• _ASSIGNMENT_
Identify every line in the records below that contains the word "lenOfTwo", and reproduce each one.

• _SUPPLIED DATA_

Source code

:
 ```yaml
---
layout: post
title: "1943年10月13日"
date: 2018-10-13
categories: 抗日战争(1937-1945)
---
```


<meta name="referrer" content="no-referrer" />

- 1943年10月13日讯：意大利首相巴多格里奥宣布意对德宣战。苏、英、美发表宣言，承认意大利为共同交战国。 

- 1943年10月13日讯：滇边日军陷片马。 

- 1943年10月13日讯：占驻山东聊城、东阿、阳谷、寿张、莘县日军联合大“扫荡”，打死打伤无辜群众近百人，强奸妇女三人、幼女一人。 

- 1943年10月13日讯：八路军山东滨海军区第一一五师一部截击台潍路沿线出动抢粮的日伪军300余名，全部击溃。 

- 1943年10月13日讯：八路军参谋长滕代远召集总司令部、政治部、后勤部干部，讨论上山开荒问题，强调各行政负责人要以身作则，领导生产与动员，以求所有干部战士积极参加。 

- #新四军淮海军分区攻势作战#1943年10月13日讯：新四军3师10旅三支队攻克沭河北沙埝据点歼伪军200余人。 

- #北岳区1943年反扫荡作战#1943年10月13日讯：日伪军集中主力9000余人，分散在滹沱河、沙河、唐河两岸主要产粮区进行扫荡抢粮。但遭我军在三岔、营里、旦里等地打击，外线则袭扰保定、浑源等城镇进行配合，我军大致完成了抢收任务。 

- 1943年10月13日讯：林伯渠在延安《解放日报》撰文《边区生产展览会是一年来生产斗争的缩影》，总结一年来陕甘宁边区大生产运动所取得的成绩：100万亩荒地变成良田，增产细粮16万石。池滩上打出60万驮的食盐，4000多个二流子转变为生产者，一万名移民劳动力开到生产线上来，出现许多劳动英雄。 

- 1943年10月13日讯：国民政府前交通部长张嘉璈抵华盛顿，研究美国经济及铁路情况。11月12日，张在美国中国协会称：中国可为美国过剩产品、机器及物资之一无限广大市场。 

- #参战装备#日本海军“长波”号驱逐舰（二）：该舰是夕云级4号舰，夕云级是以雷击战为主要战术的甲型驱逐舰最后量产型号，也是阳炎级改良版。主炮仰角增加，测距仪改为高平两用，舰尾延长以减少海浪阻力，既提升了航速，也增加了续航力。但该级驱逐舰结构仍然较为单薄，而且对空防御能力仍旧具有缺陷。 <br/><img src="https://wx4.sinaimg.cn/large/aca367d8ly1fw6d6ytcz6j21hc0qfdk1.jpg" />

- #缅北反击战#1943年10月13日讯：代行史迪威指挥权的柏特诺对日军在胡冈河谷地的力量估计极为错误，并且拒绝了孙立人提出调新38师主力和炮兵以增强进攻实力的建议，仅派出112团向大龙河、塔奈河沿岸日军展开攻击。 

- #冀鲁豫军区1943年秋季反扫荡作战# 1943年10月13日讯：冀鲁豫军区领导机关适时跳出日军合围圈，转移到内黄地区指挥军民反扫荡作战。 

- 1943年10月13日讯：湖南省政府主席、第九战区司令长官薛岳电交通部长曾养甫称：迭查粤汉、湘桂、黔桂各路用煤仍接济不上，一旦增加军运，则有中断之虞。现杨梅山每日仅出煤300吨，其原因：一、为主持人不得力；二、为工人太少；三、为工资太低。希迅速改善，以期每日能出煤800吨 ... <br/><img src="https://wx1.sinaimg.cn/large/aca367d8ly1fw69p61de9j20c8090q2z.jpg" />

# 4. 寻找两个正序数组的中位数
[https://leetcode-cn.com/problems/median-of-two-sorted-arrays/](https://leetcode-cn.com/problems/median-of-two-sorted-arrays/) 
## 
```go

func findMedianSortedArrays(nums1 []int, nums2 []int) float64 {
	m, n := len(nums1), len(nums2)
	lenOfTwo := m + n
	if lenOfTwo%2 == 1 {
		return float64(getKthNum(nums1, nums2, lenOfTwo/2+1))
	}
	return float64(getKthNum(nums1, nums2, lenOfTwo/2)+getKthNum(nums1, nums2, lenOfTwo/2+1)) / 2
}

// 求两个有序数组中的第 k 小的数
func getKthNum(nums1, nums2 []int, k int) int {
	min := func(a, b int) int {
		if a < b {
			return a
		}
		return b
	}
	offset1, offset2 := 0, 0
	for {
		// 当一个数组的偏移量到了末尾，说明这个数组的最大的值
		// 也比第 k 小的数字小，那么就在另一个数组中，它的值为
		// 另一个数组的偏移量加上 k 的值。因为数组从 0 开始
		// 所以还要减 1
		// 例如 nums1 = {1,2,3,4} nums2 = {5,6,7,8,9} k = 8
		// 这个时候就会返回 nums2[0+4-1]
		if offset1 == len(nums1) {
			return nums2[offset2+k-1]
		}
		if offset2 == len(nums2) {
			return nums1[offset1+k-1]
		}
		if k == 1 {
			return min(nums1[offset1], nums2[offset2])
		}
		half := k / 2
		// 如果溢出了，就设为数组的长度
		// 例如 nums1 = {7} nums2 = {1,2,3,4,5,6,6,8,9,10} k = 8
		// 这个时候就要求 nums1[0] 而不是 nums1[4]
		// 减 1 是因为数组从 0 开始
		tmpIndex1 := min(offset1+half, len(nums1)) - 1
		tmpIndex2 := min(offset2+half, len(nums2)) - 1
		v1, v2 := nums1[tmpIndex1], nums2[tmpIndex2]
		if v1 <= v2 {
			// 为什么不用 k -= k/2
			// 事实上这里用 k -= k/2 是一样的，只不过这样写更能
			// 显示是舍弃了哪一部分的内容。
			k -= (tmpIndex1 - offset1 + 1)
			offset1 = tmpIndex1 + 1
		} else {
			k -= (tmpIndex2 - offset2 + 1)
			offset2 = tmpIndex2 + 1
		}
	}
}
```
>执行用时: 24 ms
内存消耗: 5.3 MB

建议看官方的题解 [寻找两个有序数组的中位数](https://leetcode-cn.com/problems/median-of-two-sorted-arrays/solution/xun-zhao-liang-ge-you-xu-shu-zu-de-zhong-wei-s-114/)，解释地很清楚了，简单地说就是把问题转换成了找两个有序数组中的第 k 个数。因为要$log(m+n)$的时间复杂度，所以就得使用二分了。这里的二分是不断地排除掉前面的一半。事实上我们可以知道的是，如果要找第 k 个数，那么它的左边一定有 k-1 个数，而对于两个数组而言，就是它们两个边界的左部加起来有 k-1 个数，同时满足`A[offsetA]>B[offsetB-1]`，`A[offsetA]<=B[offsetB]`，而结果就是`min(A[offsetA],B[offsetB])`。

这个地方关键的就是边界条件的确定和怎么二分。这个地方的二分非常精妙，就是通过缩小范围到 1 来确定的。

• _ANSWER BELOW_
	lenOfTwo := m + n
	if lenOfTwo%2 == 1 {
		return float64(getKthNum(nums1, nums2, lenOfTwo/2+1))
	return float64(getKthNum(nums1, nums2, lenOfTwo/2)+getKthNum(nums1, nums2, lenOfTwo/2+1)) / 2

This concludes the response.